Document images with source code
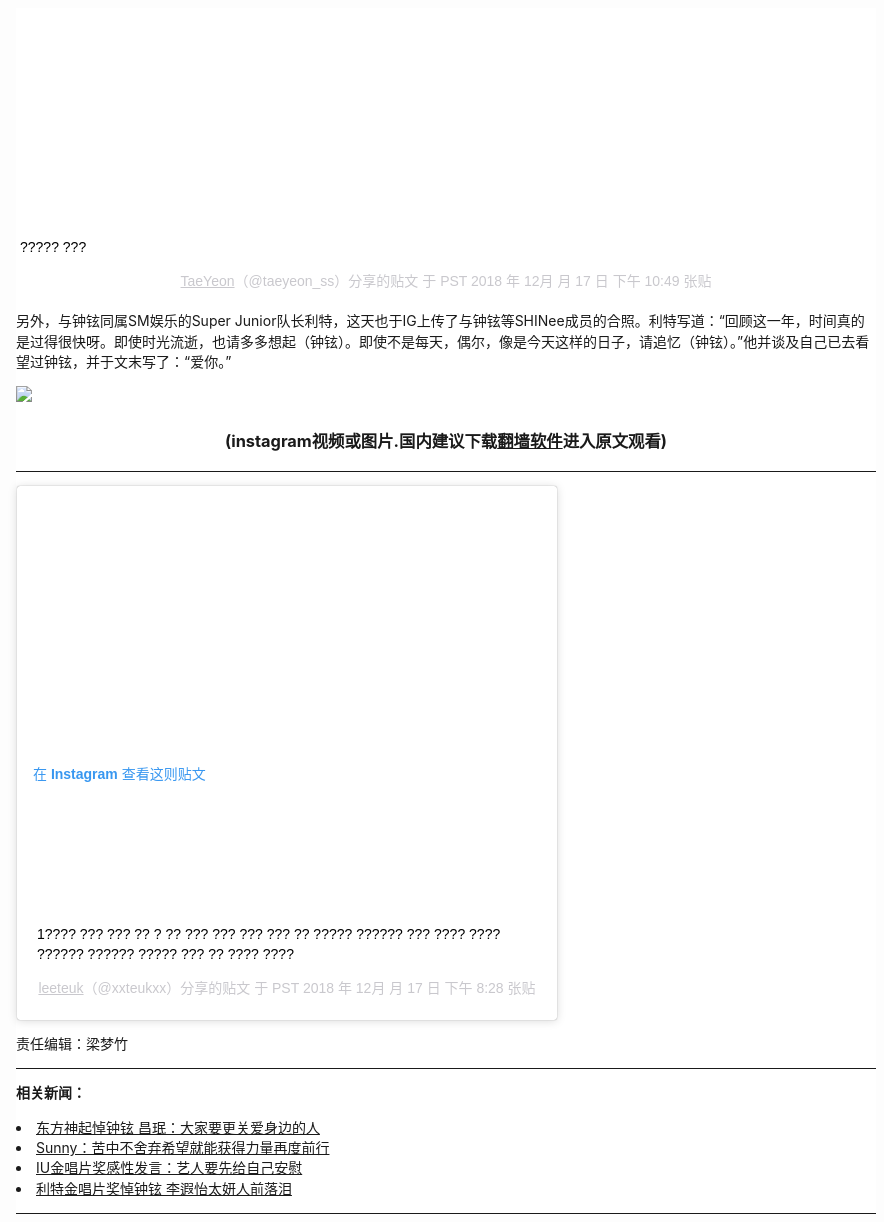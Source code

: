 <div style="padding: 12.5% 0;"></div>
<div style="display: flex; flex-direction: row; margin-bottom: 14px; align-items: center;"></div>
<p style="margin: 8px 0 0 0; padding: 0 4px;"><a style="color: #000; font-family: Arial,sans-serif; font-size: 14px; font-style: normal; font-weight: normal; line-height: 17px; text-decoration: none; word-wrap: break-word;" href="https://www.instagram.com/p/BrhOvWQh_Nc/?utm_source=ig_embed&amp;utm_medium=loading" target="_blank" rel="noopener noreferrer">????? ???</a></p>
<p style="color: #c9c8cd; font-family: Arial,sans-serif; font-size: 14px; line-height: 17px; margin-bottom: 0; margin-top: 8px; overflow: hidden; padding: 8px 0 7px; text-align: center; text-overflow: ellipsis; white-space: nowrap;"><a style="color: #c9c8cd; font-family: Arial,sans-serif; font-size: 14px; font-style: normal; font-weight: normal; line-height: 17px;" href="https://www.instagram.com/taeyeon_ss/?utm_source=ig_embed&amp;utm_medium=loading" target="_blank" rel="noopener noreferrer"> TaeYeon</a>（@taeyeon_ss）分享的贴文 于 <time style="font-family: Arial,sans-serif; font-size: 14px; line-height: 17px;" datetime="2018-12-18T06:49:56+00:00">PST 2018 年 12月 月 17 日 下午 10:49</time> 张贴</p>
</div>
</blockquote>
<p><a async src="//www.instagram.com/embed.js"></a>
<p>另外，与钟铉同属SM娱乐的Super Junior队长<ahref="https://github.com/wopdxm256/djy/blob/master/gb/tag/%E5%88%A9%E7%89%B9.md#1">利特</a>，这天也于IG上传了与钟铉等SHINee成员的合照。利特写道：“回顾这一年，时间真的是过得很快呀。即使时光流逝，也请多多想起（钟铉）。即使不是每天，偶尔，像是今天这样的日子，请追忆（钟铉）。”他并谈及自己已去看望过钟铉，并于文末写了：“爱你。”</p>
</p>
<blockquote class=""></blockquote><img width="600" src="https://raw.githubusercontent.com/wopdxm256/www/master/t/ntdtv/ins.jpg" ><h3 align=center>(instagram视频或图片.国内建议下载<a href="https://github.com/wopdxm256/www/blob/master/README.md#8">翻墙软件</a>进入原文观看)</h3><hr><blockquote class="instagram-media" style="background: #FFF; border: 0; border-radius: 3px; box-shadow: 0 0 1px 0 rgba(0,0,0,0.5),0 1px 10px 0 rgba(0,0,0,0.15); margin: 1px; max-width: 540px; min-width: 326px; padding: 0; width: calc(100% - 2px);" data-instgrm-captioned="" data-instgrm-permalink="https://www.instagram.com/p/Brg-fzbgTxX/?utm_source=ig_embed&amp;utm_medium=loading" data-instgrm-version="12">
<div style="padding: 16px;">
<div style="display: flex; flex-direction: row; align-items: center;"></div>
<div style="padding: 19% 0;"></div>
<div style="display: block; height: 50px; margin: 0 auto 12px; width: 50px;"></div>
<div style="padding-top: 8px;">
<div style="color: #3897f0; font-family: Arial,sans-serif; font-size: 14px; font-style: normal; font-weight: 550; line-height: 18px;">在 Instagram 查看这则贴文</div>
</div>
<div style="padding: 12.5% 0;"></div>
<div style="display: flex; flex-direction: row; margin-bottom: 14px; align-items: center;"></div>
<p style="margin: 8px 0 0 0; padding: 0 4px;"><a style="color: #000; font-family: Arial,sans-serif; font-size: 14px; font-style: normal; font-weight: normal; line-height: 17px; text-decoration: none; word-wrap: break-word;" href="https://www.instagram.com/p/Brg-fzbgTxX/?utm_source=ig_embed&amp;utm_medium=loading" target="_blank" rel="noopener noreferrer">1???? ??? ??? ?? ? ?? ??? ??? ??? ??? ?? ????? ?????? ??? ???? ???? ?????? ?????? ????? ??? ?? ???? ????</a></p>
<p style="color: #c9c8cd; font-family: Arial,sans-serif; font-size: 14px; line-height: 17px; margin-bottom: 0; margin-top: 8px; overflow: hidden; padding: 8px 0 7px; text-align: center; text-overflow: ellipsis; white-space: nowrap;"><a style="color: #c9c8cd; font-family: Arial,sans-serif; font-size: 14px; font-style: normal; font-weight: normal; line-height: 17px;" href="https://www.instagram.com/xxteukxx/?utm_source=ig_embed&amp;utm_medium=loading" target="_blank" rel="noopener noreferrer"> leeteuk</a>（@xxteukxx）分享的贴文 于 <time style="font-family: Arial,sans-serif; font-size: 14px; line-height: 17px;" datetime="2018-12-18T04:28:00+00:00">PST 2018 年 12月 月 17 日 下午 8:28</time> 张贴</p>
</div>
</blockquote>
<p><a async src="//www.instagram.com/embed.js"></a>
<p>责任编辑：梁梦竹</p>
	
<hr>


<strong>相关新闻：</strong>
<li><a href="https://github.com/wopdxm256/djy/blob/master/gb/17/12/22/n9983706.md#1">东方神起悼钟铉 昌珉：大家要更关爱身边的人</a></li>
<li><a href="https://github.com/wopdxm256/djy/blob/master/gb/17/12/31/n10010243.md#1">Sunny：苦中不舍弃希望就能获得力量再度前行</a></li>
<li><a href="https://github.com/wopdxm256/djy/blob/master/gb/18/1/11/n10048370.md#1">IU金唱片奖感性发言：艺人要先给自己安慰</a></li>
<li><a href="https://github.com/wopdxm256/djy/blob/master/gb/18/1/11/n10049079.md#1">利特金唱片奖悼钟铉 李遐怡太妍人前落泪</a></li>
<hr>
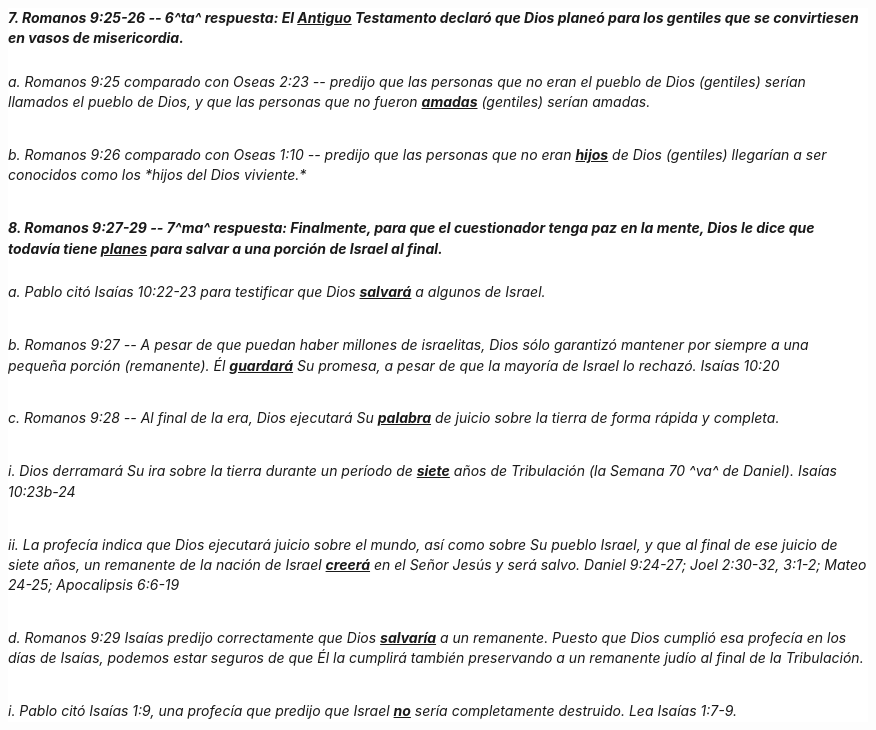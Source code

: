 #####                7.  Romanos 9:25-26 -- **6^ta^** **respuesta**: El __<u>Antiguo</u>__ Testamento declaró que Dios planeó para los gentiles que se convirtiesen en *vasos de misericordia*.

######                    a.  Romanos 9:25 comparado con Oseas 2:23 -- predijo que las personas que no eran el pueblo de Dios (gentiles) serían llamados el pueblo de Dios, y que las personas que no fueron __<u>amadas</u>__ (gentiles) serían amadas.

######                    b.  Romanos 9:26 comparado con Oseas 1:10 -- predijo que las personas que no eran __<u>hijos</u>__ de Dios (gentiles) llegarían a ser conocidos como los *hijos del Dios viviente.\*

#####                8.  Romanos 9:27-29 -- **7^ma^ respuesta**: Finalmente, para que el cuestionador tenga paz en la mente, Dios le dice que todavía tiene __<u>planes</u>__ para salvar a una porción de Israel al final.

######                    a.  Pablo citó Isaías 10:22-23 para testificar que Dios __<u>salvará</u>__ a algunos de Israel.

######                    b.  Romanos 9:27 -- A pesar de que puedan haber millones de israelitas, Dios sólo garantizó mantener por siempre a una pequeña porción (remanente). Él __<u>guardará</u>__ Su promesa, a pesar de que la mayoría de Israel lo rechazó. Isaías 10:20

######                    c.  Romanos 9:28 -- Al final de la era, Dios ejecutará Su __<u>palabra</u>__ de juicio sobre la tierra de forma rápida y completa.

######                        i.  Dios derramará Su ira sobre la tierra durante un período de __<u>siete</u>__ años de Tribulación (la Semana 70 ^va^ de Daniel). Isaías 10:23b-24

######                        ii. La profecía indica que Dios ejecutará juicio sobre el mundo, así como sobre Su pueblo Israel, y que al final de ese juicio de siete años, un remanente de la nación de Israel __<u>creerá</u>__ en el Señor Jesús y será salvo. Daniel 9:24-27; Joel 2:30-32, 3:1-2; Mateo 24-25; Apocalipsis 6:6-19

######                    d.  Romanos 9:29 Isaías predijo correctamente que Dios __<u>salvaría</u>__ a un remanente. Puesto que Dios cumplió esa profecía en los días de Isaías, podemos estar seguros de que Él la cumplirá también preservando a un remanente judío al final de la Tribulación.

######                        i.  Pablo citó Isaías 1:9, una profecía que predijo que Israel __<u>no</u>__ sería completamente destruido. Lea Isaías 1:7-9.
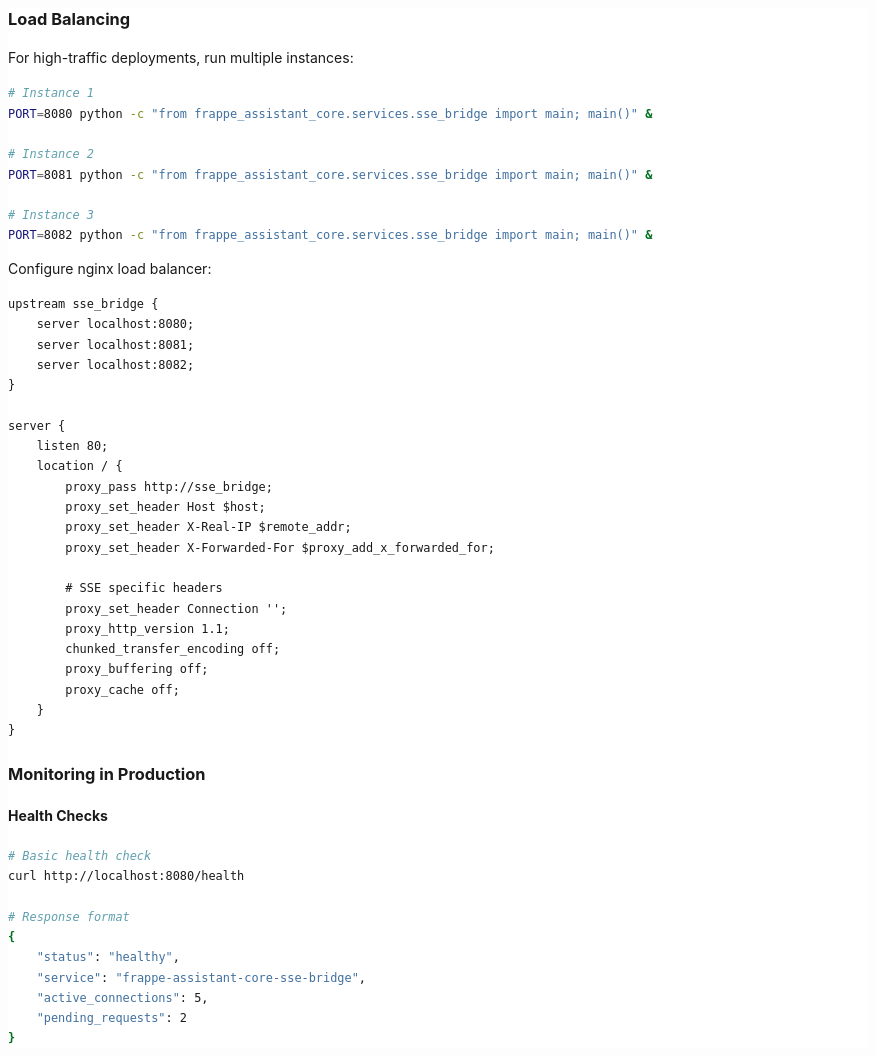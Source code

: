 ### Load Balancing

For high-traffic deployments, run multiple instances:

```bash
# Instance 1
PORT=8080 python -c "from frappe_assistant_core.services.sse_bridge import main; main()" &

# Instance 2  
PORT=8081 python -c "from frappe_assistant_core.services.sse_bridge import main; main()" &

# Instance 3
PORT=8082 python -c "from frappe_assistant_core.services.sse_bridge import main; main()" &
```

Configure nginx load balancer:
```nginx
upstream sse_bridge {
    server localhost:8080;
    server localhost:8081;
    server localhost:8082;
}

server {
    listen 80;
    location / {
        proxy_pass http://sse_bridge;
        proxy_set_header Host $host;
        proxy_set_header X-Real-IP $remote_addr;
        proxy_set_header X-Forwarded-For $proxy_add_x_forwarded_for;
        
        # SSE specific headers
        proxy_set_header Connection '';
        proxy_http_version 1.1;
        chunked_transfer_encoding off;
        proxy_buffering off;
        proxy_cache off;
    }
}
```

### Monitoring in Production

#### Health Checks

```bash
# Basic health check
curl http://localhost:8080/health

# Response format
{
    "status": "healthy",
    "service": "frappe-assistant-core-sse-bridge", 
    "active_connections": 5,
    "pending_requests": 2
}
```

THE TASK :: The answer should be a single number: how many lines in the entries contain "display".

EXPECTED OUTPUT :: 4